I declare, it’s a wonder the earth didn’t tilt on its axis from the weight of all that intellectual heft in one place at one time. It’s also impossible to imagine any one month being long enough to adequately celebrate American women - when you could learn about each of those three alone for a month and still not learn everything worth knowing.
Bethune, internationally renowned as an educator, founded a college – it’s now called Bethune-Cookman University in Daytona Beach. I was smitten after reading, as a child, that her resourceful students and she had to go into the woods to pick blackberries to make ink for the cash-strapped school’s inkwells. I may have even tried to make my own ink that way but kept eating the blackberries.
Roosevelt changed forever the presumed role of First Lady from picking the White House drapes and doilies for the coffee tables to championing the rights of the underdog. She is credited with nudging hubby FDR further to the left on important social issues than he was initially inclined to go.
Besides that, she was a helluva newspaper columnist.
And they all came together on a 400-acre campus founded by a Henderson native who wanted to give Southern Black children the same exposure to education she'd gotten when her family had moved to Massachusetts during her childhood.
Michaux was 14 or 15, he said, his second year at America’s premier – if not only – finishing school for upper class Black students.
“Dr. Brown had a habit of calling ‘chapel’ anytime she wanted to, so one day she called us to chapel and Dr. Bethune and Mrs.
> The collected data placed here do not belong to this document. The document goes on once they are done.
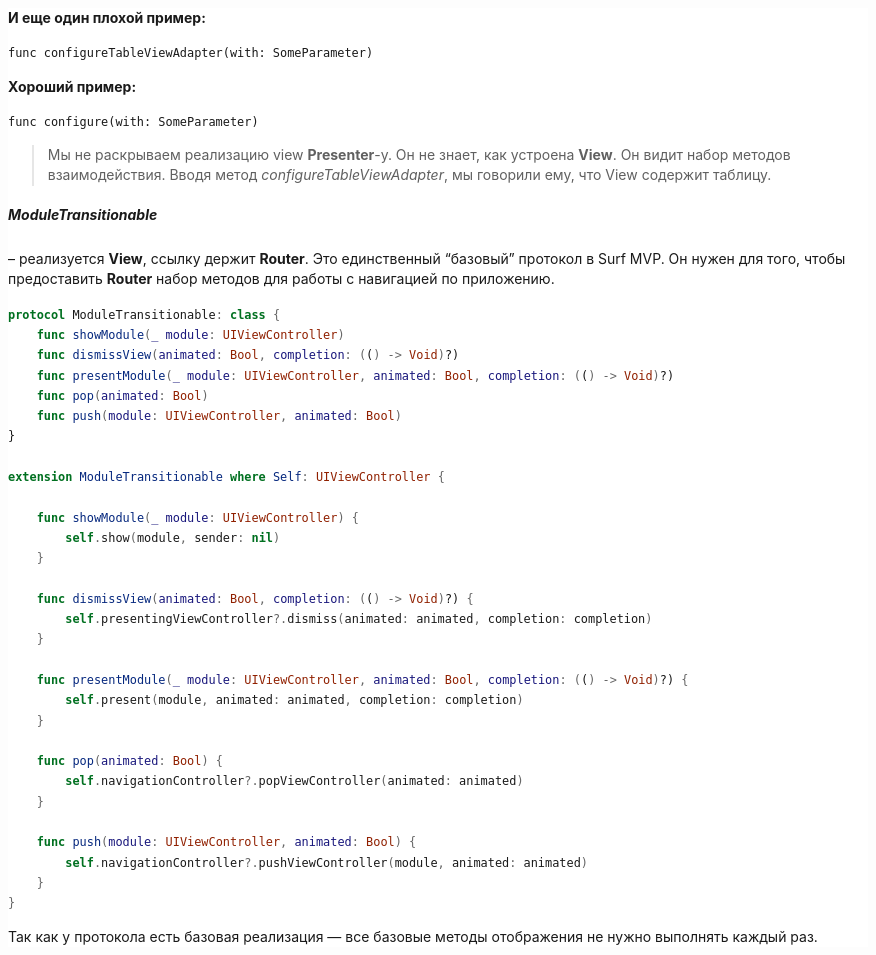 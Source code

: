 **И еще один плохой пример:**

```
func configureTableViewAdapter(with: SomeParameter)
```

**Хороший пример:**

```
func configure(with: SomeParameter)
```

> Мы не раскрываем реализацию view **Presenter**-у. Он не знает, как устроена **View**. Он видит набор методов взаимодействия. Вводя метод *configureTableViewAdapter*, мы говорили ему, что View содержит таблицу.  

##### ModuleTransitionable

– реализуется **View**, ссылку держит **Router**. Это единственный “базовый” протокол в Surf MVP. Он нужен для того, чтобы предоставить **Router** набор методов для работы с навигацией по приложению.

```swift
protocol ModuleTransitionable: class {
    func showModule(_ module: UIViewController)
    func dismissView(animated: Bool, completion: (() -> Void)?)
    func presentModule(_ module: UIViewController, animated: Bool, completion: (() -> Void)?)
    func pop(animated: Bool)
    func push(module: UIViewController, animated: Bool)
}

extension ModuleTransitionable where Self: UIViewController {

    func showModule(_ module: UIViewController) {
        self.show(module, sender: nil)
    }

    func dismissView(animated: Bool, completion: (() -> Void)?) {
        self.presentingViewController?.dismiss(animated: animated, completion: completion)
    }

    func presentModule(_ module: UIViewController, animated: Bool, completion: (() -> Void)?) {
        self.present(module, animated: animated, completion: completion)
    }

    func pop(animated: Bool) {
        self.navigationController?.popViewController(animated: animated)
    }

    func push(module: UIViewController, animated: Bool) {
        self.navigationController?.pushViewController(module, animated: animated)
    }
}
```

Так как у протокола есть базовая реализация — все базовые методы отображения не нужно выполнять каждый раз.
Roosevelt were there,” he said.
At the time, he didn’t appreciate the historical significance of the moment, nor did at least one of his classmates. “When Dr. Brown introduced her as ‘the First Lady,’ a fellow behind me said ‘First Lady of what?’ Somebody whispered ‘Of the United States, fool,’” Michaux remembered with a laugh.
He said he doesn’t remember much of what the women said, but the memory of them gracing the school with their presence is indelible.
Michaux also doesn't remember why he wanted so badly to attend the small, private school in Sedalia.
He thinks it was because he knew some students who’d gone there and seemed to enjoy it. They included two granddaughters of John Merrick, founder of N.C. Mutual Life Insurance Co.
“It was a small school, no more than 200 students," he said. "After the first year, my parents asked if I wanted to transfer to Choate (in Connecticut) or another finishing school up North. I said ‘No.’ I wanted to stay right where I was, because it was the kind of place that once you got there and got to know folks, you didn’t want to leave.”
Eleanor must have considered the trip to the bucolic campus payback for a missed visit, because in her March 22, 1945 syndicated My Day column, she gave the school a shout-out: “We made the 10 o'clock train for Greensboro, and arrived yesterday morning, unfortunately too late to go to Dr. Charlotte Hawkins Brown's school at Sedalia, in which my mother-in-law was interested.”
She did visit Bennett College in Greensboro during that March trip, though.
Another perk of attending Palmer – as if a world-class education wasn’t enough – was what happened on the campus in 1948: “We had Nat King Cole in concert for a week, every morning in chapel,” he said. The crooner had earlier that year married Maria Hawkins Ellington, Charlotte Hawkins Brown’s orphaned niece, Carole, a student at the scgool.
The famous singer and his wife spent a week on campus arranging to adopt her.
Dr. Brown died in 1961, and Palmer Memorial Institute, the school she founded, nurtured, loved, closed a mere decade later.